--- START ---

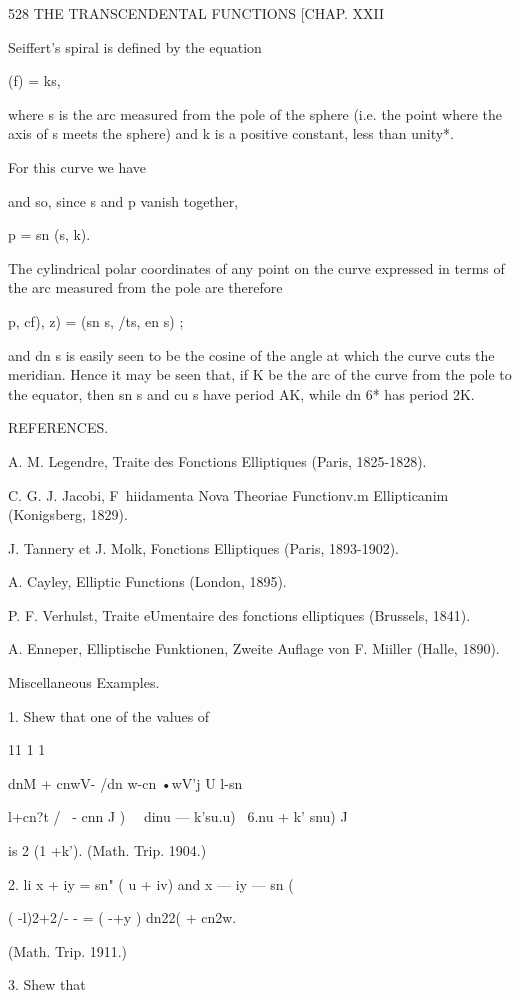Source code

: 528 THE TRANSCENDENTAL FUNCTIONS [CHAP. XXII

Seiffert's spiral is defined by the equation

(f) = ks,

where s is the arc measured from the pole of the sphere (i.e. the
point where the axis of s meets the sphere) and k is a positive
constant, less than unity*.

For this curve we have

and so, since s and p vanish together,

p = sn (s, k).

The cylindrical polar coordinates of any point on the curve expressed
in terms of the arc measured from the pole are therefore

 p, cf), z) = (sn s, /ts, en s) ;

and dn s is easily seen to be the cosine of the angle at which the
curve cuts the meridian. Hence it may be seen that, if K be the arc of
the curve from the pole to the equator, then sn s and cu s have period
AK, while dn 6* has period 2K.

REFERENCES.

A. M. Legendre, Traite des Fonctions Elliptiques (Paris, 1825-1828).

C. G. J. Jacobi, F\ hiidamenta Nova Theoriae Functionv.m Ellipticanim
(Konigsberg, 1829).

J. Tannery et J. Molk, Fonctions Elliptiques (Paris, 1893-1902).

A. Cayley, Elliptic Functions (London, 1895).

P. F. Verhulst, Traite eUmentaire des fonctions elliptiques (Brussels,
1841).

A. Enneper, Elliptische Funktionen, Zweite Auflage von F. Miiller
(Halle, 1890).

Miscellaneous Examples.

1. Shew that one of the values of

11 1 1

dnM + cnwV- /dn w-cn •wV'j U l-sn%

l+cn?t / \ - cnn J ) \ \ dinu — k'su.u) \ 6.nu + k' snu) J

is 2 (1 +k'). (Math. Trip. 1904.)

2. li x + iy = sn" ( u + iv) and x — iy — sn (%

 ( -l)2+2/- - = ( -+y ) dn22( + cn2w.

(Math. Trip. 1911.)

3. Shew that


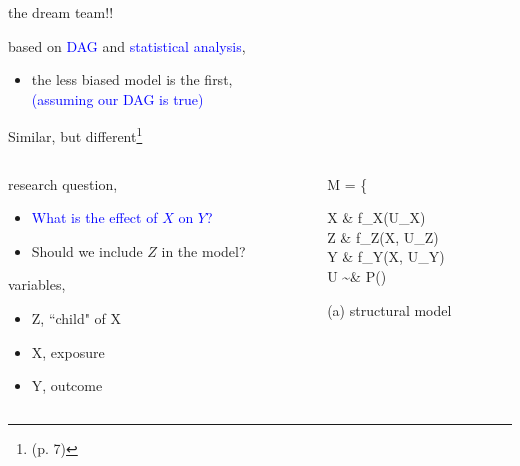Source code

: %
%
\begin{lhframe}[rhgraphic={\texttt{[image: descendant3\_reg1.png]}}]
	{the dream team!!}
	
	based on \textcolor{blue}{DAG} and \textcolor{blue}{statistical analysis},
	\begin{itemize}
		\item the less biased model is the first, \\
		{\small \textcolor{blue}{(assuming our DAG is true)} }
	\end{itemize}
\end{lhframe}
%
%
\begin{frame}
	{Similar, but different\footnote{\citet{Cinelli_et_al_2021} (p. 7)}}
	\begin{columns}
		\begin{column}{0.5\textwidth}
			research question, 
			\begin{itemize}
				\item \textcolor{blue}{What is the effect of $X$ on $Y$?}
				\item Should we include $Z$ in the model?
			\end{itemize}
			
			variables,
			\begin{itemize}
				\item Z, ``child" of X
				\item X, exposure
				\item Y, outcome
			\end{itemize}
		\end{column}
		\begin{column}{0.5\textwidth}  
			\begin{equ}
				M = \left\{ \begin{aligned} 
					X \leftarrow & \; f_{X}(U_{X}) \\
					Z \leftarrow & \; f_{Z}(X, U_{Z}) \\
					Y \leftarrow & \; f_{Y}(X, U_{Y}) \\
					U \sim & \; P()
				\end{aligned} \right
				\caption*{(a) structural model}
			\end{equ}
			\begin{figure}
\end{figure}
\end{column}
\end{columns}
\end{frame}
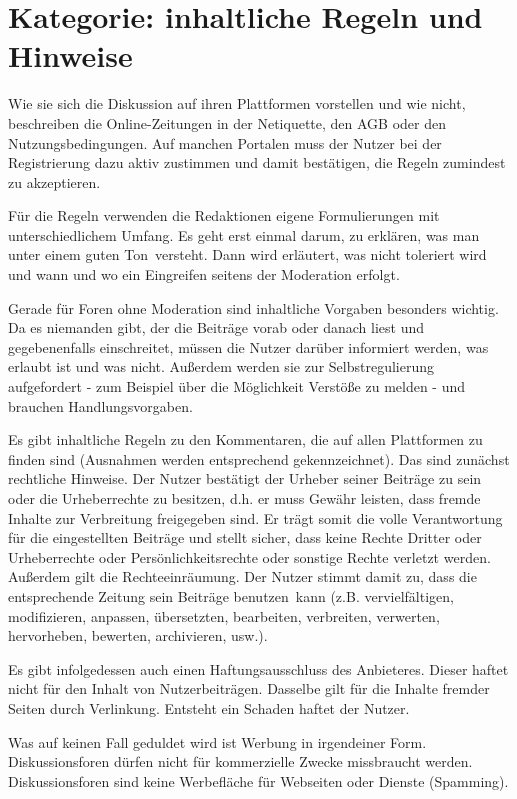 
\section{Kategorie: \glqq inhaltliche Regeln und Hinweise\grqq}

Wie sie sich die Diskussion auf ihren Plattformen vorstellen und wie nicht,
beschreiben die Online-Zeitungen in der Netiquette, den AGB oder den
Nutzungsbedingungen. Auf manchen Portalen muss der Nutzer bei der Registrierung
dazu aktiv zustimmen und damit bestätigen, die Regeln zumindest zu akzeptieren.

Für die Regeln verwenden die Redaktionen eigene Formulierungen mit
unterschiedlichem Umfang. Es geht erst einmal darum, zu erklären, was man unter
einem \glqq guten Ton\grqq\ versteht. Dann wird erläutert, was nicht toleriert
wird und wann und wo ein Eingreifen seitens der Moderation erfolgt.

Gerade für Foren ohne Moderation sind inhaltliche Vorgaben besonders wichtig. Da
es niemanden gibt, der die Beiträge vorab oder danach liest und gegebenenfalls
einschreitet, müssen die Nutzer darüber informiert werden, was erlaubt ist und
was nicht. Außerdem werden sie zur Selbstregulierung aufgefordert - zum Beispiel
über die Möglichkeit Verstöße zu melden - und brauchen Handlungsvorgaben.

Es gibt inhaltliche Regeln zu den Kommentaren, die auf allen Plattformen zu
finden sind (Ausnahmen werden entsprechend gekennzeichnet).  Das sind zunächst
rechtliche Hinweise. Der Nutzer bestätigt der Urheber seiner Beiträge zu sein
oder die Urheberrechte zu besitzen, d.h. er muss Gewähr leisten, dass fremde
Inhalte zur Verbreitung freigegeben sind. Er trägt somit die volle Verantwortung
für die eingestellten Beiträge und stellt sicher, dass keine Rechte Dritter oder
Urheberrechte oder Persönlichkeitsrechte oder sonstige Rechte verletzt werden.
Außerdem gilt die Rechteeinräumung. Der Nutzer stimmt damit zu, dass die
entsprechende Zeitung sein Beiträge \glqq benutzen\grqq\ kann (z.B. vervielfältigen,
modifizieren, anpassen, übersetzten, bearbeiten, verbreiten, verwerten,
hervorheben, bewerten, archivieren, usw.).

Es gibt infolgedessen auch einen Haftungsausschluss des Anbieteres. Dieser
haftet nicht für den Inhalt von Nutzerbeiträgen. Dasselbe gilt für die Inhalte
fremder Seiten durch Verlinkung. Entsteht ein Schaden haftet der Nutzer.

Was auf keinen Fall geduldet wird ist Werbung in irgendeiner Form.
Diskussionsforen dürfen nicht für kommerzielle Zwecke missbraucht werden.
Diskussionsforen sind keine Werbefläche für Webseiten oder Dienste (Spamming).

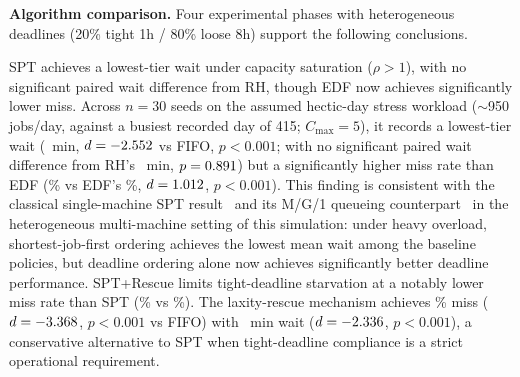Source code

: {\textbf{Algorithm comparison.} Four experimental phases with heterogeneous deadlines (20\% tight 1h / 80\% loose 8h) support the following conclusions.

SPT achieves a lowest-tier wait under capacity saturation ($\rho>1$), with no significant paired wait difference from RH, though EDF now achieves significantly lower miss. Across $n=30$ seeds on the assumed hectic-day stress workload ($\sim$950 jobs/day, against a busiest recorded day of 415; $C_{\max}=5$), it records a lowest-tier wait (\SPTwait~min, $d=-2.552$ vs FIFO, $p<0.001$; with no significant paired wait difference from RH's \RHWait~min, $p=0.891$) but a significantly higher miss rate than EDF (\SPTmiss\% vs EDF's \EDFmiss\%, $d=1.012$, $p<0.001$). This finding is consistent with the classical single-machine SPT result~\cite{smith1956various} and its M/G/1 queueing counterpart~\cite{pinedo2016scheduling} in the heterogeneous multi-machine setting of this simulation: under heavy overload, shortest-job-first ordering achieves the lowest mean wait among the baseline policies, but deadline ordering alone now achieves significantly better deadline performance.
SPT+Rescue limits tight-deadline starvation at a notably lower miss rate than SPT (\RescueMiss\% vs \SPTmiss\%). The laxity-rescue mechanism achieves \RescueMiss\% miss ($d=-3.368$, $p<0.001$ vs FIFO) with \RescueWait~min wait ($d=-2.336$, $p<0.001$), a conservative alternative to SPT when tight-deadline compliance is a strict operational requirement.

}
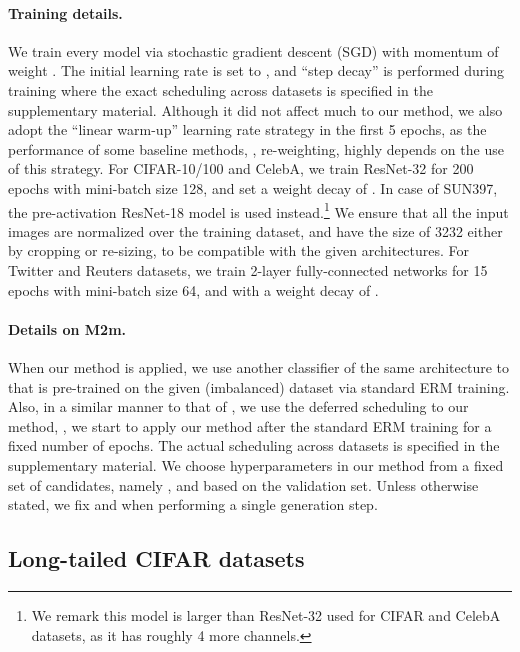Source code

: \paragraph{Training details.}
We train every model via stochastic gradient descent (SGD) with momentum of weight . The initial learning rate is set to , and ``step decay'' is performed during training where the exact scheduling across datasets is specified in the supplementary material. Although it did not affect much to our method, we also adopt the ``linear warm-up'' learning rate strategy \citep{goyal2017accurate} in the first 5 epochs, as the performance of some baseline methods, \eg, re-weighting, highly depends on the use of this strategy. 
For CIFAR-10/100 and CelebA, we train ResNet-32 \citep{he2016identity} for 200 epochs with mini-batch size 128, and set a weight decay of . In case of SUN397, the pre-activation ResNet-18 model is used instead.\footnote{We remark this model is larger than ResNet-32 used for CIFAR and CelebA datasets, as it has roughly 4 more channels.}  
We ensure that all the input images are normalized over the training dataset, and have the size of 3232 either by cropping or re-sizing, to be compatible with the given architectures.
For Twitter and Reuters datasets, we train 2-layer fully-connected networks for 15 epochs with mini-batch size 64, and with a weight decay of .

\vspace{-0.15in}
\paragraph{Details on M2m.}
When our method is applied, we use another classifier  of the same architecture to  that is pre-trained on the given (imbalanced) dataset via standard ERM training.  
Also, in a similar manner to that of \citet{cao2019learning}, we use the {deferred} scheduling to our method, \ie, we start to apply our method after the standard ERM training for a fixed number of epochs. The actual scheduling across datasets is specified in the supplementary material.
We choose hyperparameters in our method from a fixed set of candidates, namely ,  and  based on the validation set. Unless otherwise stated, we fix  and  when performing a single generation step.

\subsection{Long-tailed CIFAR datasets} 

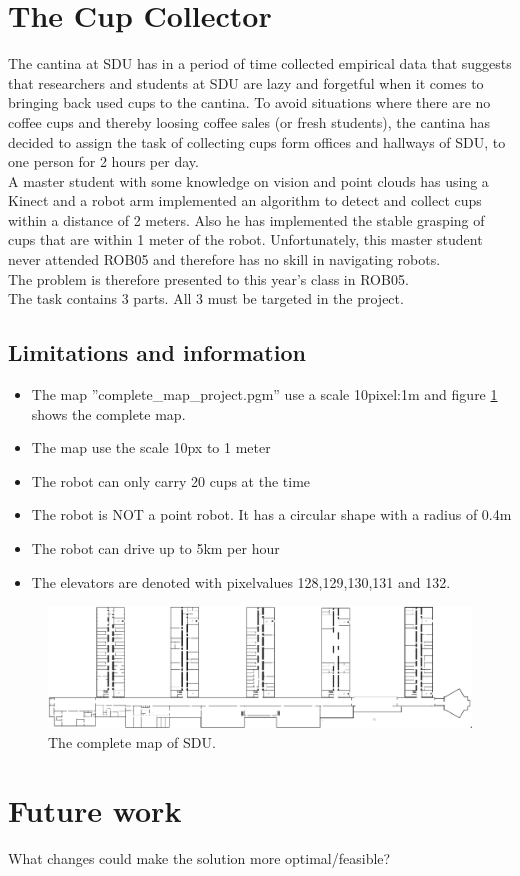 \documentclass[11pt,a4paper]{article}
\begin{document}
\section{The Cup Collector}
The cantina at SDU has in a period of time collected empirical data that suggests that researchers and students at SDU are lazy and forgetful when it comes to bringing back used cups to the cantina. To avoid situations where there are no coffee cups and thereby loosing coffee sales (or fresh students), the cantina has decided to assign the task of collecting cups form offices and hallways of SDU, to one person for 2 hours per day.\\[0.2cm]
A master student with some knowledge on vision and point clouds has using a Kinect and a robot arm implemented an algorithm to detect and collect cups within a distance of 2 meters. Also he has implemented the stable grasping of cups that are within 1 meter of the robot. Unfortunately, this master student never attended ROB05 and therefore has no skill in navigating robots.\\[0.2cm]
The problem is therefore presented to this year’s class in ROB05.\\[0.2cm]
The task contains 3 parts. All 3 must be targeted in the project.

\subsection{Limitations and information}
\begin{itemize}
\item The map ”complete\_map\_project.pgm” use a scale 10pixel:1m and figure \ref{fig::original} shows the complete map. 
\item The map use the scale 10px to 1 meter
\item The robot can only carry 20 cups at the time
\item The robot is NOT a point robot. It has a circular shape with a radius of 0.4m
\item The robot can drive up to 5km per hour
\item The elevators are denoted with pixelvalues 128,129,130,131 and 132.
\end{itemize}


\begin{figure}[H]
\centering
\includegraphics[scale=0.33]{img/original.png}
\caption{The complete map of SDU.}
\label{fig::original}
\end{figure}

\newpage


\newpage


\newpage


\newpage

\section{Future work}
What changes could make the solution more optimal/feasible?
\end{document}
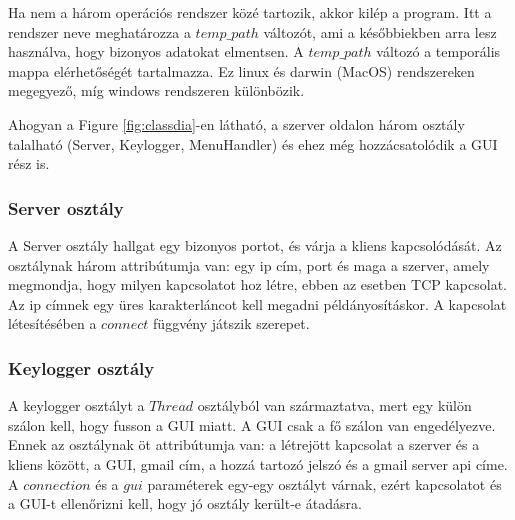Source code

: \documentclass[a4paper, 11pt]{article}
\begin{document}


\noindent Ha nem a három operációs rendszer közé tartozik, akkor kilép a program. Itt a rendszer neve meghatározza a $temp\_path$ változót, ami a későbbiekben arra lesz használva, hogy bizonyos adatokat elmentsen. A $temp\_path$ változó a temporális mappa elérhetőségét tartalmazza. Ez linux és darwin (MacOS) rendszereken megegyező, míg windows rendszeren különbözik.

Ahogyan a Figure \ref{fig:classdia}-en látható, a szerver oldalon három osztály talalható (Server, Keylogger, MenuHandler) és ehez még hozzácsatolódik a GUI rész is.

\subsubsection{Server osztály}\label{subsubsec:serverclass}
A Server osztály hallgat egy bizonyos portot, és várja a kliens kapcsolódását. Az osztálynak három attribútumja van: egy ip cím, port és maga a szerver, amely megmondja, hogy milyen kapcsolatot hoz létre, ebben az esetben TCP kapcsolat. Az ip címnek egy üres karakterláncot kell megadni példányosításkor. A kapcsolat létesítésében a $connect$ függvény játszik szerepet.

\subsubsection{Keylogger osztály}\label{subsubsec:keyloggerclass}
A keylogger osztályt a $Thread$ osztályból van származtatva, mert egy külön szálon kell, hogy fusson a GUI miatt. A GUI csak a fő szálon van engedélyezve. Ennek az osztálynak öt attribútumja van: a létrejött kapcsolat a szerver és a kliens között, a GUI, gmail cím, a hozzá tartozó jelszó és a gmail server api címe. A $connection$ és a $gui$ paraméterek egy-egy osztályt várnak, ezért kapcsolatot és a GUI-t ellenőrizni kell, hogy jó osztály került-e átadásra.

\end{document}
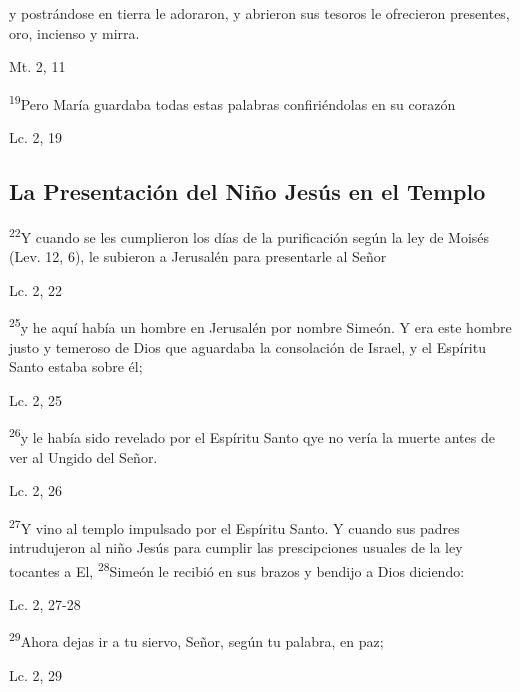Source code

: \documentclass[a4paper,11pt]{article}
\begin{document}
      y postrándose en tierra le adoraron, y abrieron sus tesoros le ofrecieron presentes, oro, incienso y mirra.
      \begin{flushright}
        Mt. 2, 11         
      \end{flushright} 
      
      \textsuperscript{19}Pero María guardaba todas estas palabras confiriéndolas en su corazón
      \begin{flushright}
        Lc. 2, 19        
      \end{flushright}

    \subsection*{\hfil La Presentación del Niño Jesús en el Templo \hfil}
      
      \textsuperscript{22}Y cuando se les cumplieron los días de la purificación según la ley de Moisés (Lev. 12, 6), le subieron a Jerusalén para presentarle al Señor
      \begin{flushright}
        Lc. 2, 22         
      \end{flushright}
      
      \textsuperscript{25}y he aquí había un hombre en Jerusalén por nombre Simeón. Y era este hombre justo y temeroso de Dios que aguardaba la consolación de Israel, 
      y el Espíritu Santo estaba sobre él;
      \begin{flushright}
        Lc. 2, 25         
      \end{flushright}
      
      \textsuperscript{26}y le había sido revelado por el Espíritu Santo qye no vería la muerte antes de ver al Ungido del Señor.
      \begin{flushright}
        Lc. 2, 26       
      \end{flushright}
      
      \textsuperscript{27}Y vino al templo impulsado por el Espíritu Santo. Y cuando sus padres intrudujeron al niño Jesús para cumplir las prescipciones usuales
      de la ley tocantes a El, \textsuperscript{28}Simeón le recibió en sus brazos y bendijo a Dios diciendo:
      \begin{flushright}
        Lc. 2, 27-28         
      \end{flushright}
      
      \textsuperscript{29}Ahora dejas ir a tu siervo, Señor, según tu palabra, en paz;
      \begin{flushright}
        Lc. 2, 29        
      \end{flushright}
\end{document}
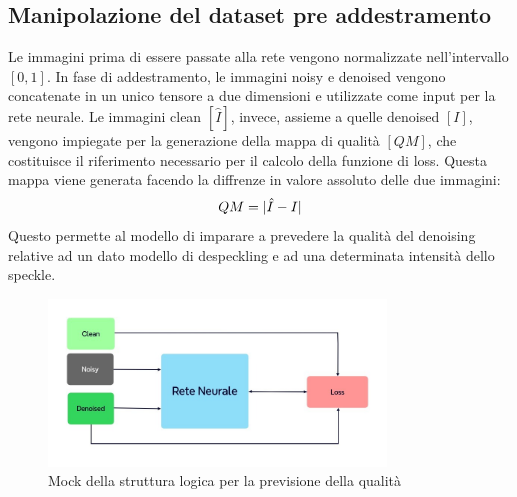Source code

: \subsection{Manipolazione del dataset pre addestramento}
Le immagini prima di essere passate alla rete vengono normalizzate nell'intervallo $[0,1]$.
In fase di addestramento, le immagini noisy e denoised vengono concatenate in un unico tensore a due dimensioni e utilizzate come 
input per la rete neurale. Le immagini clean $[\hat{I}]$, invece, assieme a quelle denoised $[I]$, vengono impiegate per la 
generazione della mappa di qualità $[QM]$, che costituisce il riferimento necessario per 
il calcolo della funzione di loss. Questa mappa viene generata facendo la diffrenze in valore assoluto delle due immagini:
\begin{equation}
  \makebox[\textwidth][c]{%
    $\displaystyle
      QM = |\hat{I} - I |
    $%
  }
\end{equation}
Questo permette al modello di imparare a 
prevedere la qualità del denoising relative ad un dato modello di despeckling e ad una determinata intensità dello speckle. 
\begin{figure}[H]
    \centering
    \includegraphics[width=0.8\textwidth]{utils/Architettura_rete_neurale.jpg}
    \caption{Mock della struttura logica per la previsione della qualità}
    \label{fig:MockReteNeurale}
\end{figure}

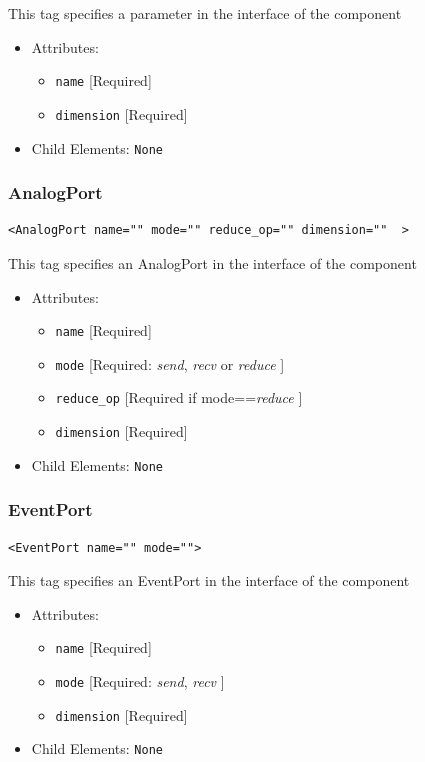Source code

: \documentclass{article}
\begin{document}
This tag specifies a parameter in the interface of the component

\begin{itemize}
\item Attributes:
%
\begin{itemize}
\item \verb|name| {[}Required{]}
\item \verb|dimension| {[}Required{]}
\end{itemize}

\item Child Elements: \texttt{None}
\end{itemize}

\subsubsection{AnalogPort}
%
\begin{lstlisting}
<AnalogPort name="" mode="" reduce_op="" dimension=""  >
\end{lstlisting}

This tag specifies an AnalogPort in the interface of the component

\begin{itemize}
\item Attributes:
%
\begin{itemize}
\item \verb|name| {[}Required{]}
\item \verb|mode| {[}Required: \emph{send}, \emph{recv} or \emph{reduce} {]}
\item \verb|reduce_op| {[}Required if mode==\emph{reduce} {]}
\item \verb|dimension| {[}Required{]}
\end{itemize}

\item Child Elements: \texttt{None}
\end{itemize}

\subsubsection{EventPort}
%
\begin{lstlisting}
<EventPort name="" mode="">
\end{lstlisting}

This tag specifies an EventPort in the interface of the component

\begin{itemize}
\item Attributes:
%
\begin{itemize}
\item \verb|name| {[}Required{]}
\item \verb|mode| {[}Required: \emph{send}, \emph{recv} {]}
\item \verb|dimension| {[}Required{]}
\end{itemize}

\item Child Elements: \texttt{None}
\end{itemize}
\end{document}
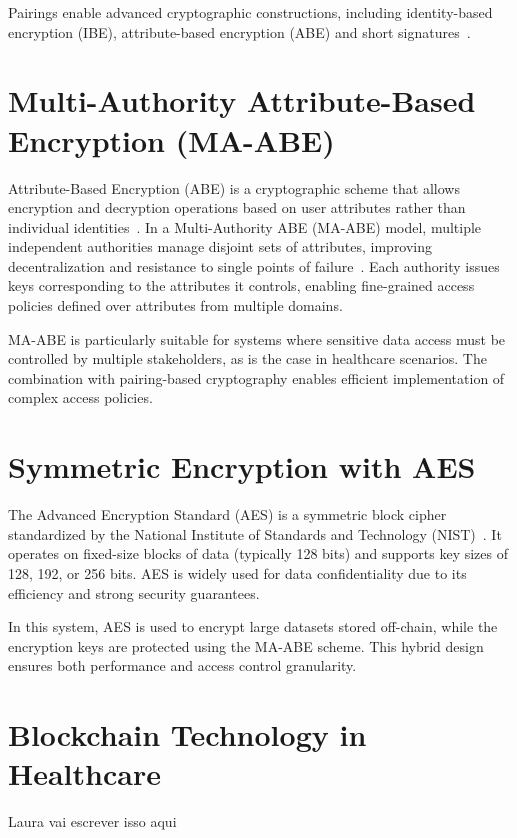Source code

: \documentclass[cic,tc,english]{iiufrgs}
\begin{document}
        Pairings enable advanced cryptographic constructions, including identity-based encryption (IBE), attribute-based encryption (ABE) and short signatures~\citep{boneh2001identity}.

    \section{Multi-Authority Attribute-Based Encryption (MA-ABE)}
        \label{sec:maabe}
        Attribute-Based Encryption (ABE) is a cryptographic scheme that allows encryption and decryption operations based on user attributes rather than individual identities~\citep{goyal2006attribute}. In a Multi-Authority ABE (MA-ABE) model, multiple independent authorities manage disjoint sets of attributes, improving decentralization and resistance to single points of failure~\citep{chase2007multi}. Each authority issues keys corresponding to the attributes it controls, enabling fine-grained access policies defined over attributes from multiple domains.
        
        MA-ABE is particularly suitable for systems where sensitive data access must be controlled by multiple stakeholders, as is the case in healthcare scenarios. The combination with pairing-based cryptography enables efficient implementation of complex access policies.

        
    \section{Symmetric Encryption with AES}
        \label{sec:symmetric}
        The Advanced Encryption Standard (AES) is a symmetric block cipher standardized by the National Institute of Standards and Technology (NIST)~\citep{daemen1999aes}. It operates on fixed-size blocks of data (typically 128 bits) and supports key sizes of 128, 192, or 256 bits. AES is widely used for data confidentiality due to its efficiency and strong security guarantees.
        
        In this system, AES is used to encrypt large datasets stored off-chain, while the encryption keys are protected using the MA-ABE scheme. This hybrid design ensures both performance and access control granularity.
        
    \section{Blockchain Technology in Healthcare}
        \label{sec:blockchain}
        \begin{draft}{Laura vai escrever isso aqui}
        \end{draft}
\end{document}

--- END ---

— The problem —
Before answering, count every line of the data that holds the word "gibt"; the reply is that number only.

— Response —
3